Hey guys !
I'm actually working on a CNV project for the first time and need your help.
I mapped on a ref genome 44 Ilumina pack coming from 44 different individues. I have extract the number of read mapped on each genic feature and try to normalize all of this mess.
I applied the following formula, found in a publication :
NormalizedData = (Number of reads in feature * genome size) / (Total number of read in sample * read size)
They told then :
< 0.05 = Gene isnt present
< 0.5 = deletion
> 1.5 = duplication
What do you guys think of this technique ? I read a lot of possibilities on the net, but what do you usually do with this kind of data ? I heard a fiew words about LDA and tried it on R with MASS package but I got some issues ... And i'm not so good at statistics, so ..
I want to maximize the differences and "group" my values arround thresholds. But I think weak the way I actually do.
Thanks a lot
There are some problems with this approach. Why not avoid reinventing the wheel by using a preexisting package? If you search pubmed you'll find more than a few.
QDNAseq was published last year and might be of interest for CNV detection.
http://genome.cshlp.org/content/24/12/2022.full
I searched a lot and found differents normalization formulas with differents thresholds ..
And I should have told you that I work on really large genome and wasn't able to keep all my bam files, I just extracted want I want (especially the number of read mapped in each gene).
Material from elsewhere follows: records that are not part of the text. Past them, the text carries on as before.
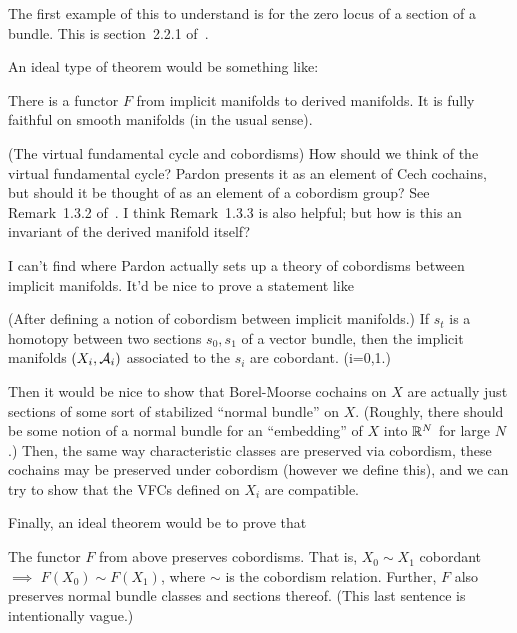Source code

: 					The first example of this to understand is for the zero locus of a section of a bundle. This is section~2.2.1 of~\cite{pardon}.
				\item
					An ideal type of theorem would be something like:
						\begin{theorem}
						There is a functor $F$ from implicit manifolds to derived manifolds. It is fully faithful on smooth manifolds (in the usual sense).
						\end{theorem}
			\enumd
	\item (The virtual fundamental cycle and cobordisms)
		How should we think of the virtual fundamental cycle? Pardon presents it as an element of Cech cochains, but should it be thought of as an element of a cobordism group? See Remark~1.3.2 of~\cite{pardon}. I think Remark~1.3.3 is also helpful; but how is this an invariant of the derived manifold itself?
			\enum
				\item
					I can't find where Pardon actually sets up a theory of cobordisms between implicit manifolds. It'd be nice to prove a statement like
					\begin{theorem}
					(After defining a notion of cobordism between implicit manifolds.) If $s_t$ is a homotopy between two sections $s_0, s_1$ of a vector bundle, then the implicit manifolds $(X_i, \mathcal A_i)$ associated to the $s_i$ are cobordant. (i=0,1.)
					\end{theorem}
				\item
					Then it would be nice to show that Borel-Moorse cochains on $X$ are actually just sections of some sort of stabilized ``normal bundle'' on $X$. (Roughly, there should be some notion of a normal bundle for an ``embedding'' of $X$ into $\mathbb R^N$ for large $N$.) Then, the same way characteristic classes are preserved via cobordism, these cochains may be preserved under cobordism (however we define this), and we can try to show that the VFCs defined on $X_i$ are compatible.
				\item
					Finally, an ideal theorem would be to prove that 
					\begin{theorem}
						The functor $F$ from above preserves cobordisms. That is, $X_0 \sim X_1$ cobordant $\implies$ $F(X_0) \sim F(X_1)$, where $\sim$ is the cobordism relation. Further, $F$ also preserves normal bundle classes and sections thereof. (This last sentence is intentionally vague.)
					\end{theorem}
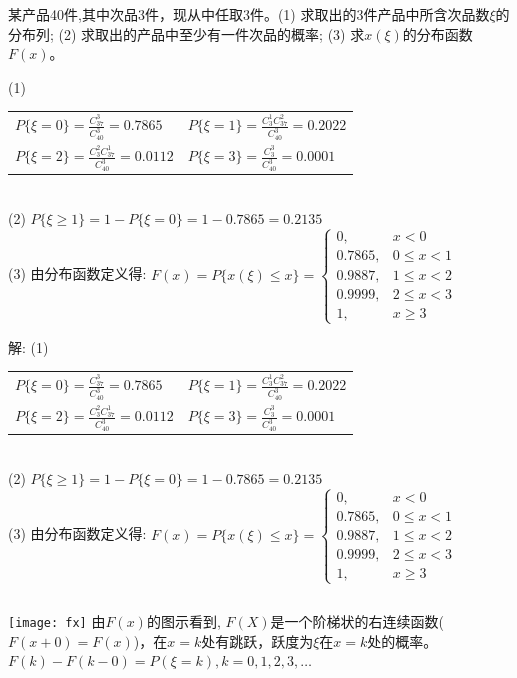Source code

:\begin{frame}
\begin{example}
	某产品40件,其中次品3件，现从中任取3件。(1) 求取出的3件产品中所含次品数$\xi$的分布列; (2) 求取出的产品中至少有一件次品的概率; (3) 求$x(\xi)$的分布函数$F(x)$。
	\begin{block}{}
		(1) \begin{tabular}{ll}
			$P\{\xi=0\}=\frac{C_{37}^{3}}{C_{40}^{3}}=0.7865$ & $P\{\xi=1\}=\frac{C_{3}^{1}C_{37}^{2}}{C_{40}^{3}}=0.2022$ \\ 
			$P\{\xi=2\}=\frac{C_{3}^{2}C_{37}^{1}}{C_{40}^{3}}=0.0112$ & $P\{\xi=3\}=\frac{C_{3}^{3}}{C_{40}^{3}}=0.0001$ \\ 
		\end{tabular}\\ 
	   (2) $P\{\xi\ge 1\}=1-P\{\xi=0\}=1-0.7865=0.2135$\\
	   (3) 由分布函数定义得:
	   $F(x)=P\{x(\xi)\le x\} =
	   \begin{cases}
	   	0,      & x<0 \\
	   	0.7865, & 0\le x<1 \\
	   	0.9887, & 1\le x<2 \\
	   	0.9999, & 2\le x<3 \\
	   	1,      & x\ge 3
	   \end{cases} $
	\end{block}
\end{example}
\end{frame}

\begin{frame}
\begin{block}{解:}
		(1) \begin{tabular}{ll}
			$P\{\xi=0\}=\frac{C_{37}^{3}}{C_{40}^{3}}=0.7865$ & $P\{\xi=1\}=\frac{C_{3}^{1}C_{37}^{2}}{C_{40}^{3}}=0.2022$ \\ 
			$P\{\xi=2\}=\frac{C_{3}^{2}C_{37}^{1}}{C_{40}^{3}}=0.0112$ & $P\{\xi=3\}=\frac{C_{3}^{3}}{C_{40}^{3}}=0.0001$ \\ 
		\end{tabular}\\ 
		(2) $P\{\xi\ge 1\}=1-P\{\xi=0\}=1-0.7865=0.2135$\\
		(3) 由分布函数定义得:
		$F(x)=P\{x(\xi)\le x\} =
		\begin{cases}
		0,      & x<0 \\
		0.7865, & 0\le x<1 \\
		0.9887, & 1\le x<2 \\
		0.9999, & 2\le x<3 \\
		1,      & x\ge 3
		\end{cases} $
		\begin{columns}%
			\texttt{[image: fx]}
			由$F(x)$的图示看到, $F(X)$是一个阶梯状的右连续函数($F(x+0)=F(x)$)，在$x=k$处有跳跃，跃度为$\xi$在$x=k$处的概率。\\
            $F(k)-F(k-0)=P(\xi=k), k=0,1,2,3,\dots$			
	    \end{columns}
\end{block}
\end{frame}

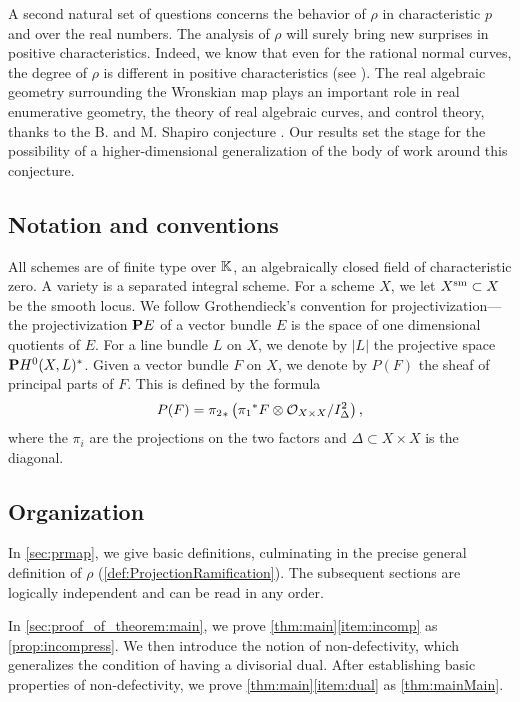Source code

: A second natural set of questions concerns the behavior of $\rho$ in characteristic $p$ and over the real numbers.
The analysis of $\rho$ will surely bring new surprises in positive characteristics.
Indeed, we know that even for the rational normal curves, the degree of $\rho$ is different in positive characteristics (see \cite{oss:06}).
The real algebraic geometry surrounding the Wronskian map plays an important role in real enumerative geometry, the theory of real algebraic curves, and control theory, thanks to the B. and M. Shapiro conjecture \cite{sot:00, ere.gab:02}.
Our results set the stage for the possibility of a higher-dimensional generalization of the body of work around this conjecture.

\subsection{Notation and conventions}
All schemes are of finite type over $\k$, an algebraically closed field of characteristic zero.
A variety is a separated integral scheme.
For a scheme $X$, we let $X^{\rm sm} \subset X$ be the smooth locus.
We follow Grothendieck's convention for projectivization---the projectivization $\P E$ of a vector bundle $E$ is the space of one dimensional quotients of $E$.
For a line bundle $L$ on $X$, we denote by $|L|$ the projective space $\P H^0(X, L)^*$.
Given a vector bundle $F$ on $X$, we denote by $P(F)$ the sheaf of principal parts of $F$.
This is defined by the formula
\[ P(F) = {\pi_2}_* \left( {\pi_1}^* F \otimes \mathcal \O_{X \times X}/ I_{\Delta}^2 \right),\]
where the $\pi_i$ are the projections on the two factors and $\Delta \subset X \times X$ is the diagonal.

\subsection{Organization}
In \autoref{sec:prmap}, we give basic definitions, culminating in the precise general definition of $\rho$ (\autoref{def:ProjectionRamification}).
The subsequent sections are logically independent and can be read in any order.

In \autoref{sec:proof_of_theorem:main}, we prove \autoref{thm:main}\eqref{item:incomp} as \autoref{prop:incompress}.
We then introduce the notion of non-defectivity, which generalizes the condition of having a divisorial dual.
After establishing basic properties of non-defectivity, we prove \autoref{thm:main}\eqref{item:dual} as \autoref{thm:mainMain}.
For sure I heard about this kind of soft, but I'm looking for a formulas able to normalize this depth of coverage instead of remapping everything, piped with samtools and a bedfile. I know I should do this, but .. beginning.
You'd be better off to just remap things. A word of advice: when starting a new type of analysis that you've never done before, research what the current best practices are beforehand. This will save you some time.
Also, your genome isn't going to be much larger than what the rest of us work on. Even if you have some high-ploidy plant with high coverage, storage is cheap.
Hello!
It appears that your post has been cross-posted to another site: http://seqanswers.com/forums/showthread.php?t=51110
This is typically not recommended as it runs the risk of annoying people in both communities.
It now annoys people when looking for help in 2 different communities? K then for following times.
Thanks zhangchao3, I'll have a look at your first link, it seem to accept pileup as input!
The "annoy" part is from an autogenerated template. For questions like this that end up being about best-practices and methods comparisons, cross-posting isn't a problem. But it's always best to have a link to the other posts so people who see the question later and are interested in all of the replies can find them.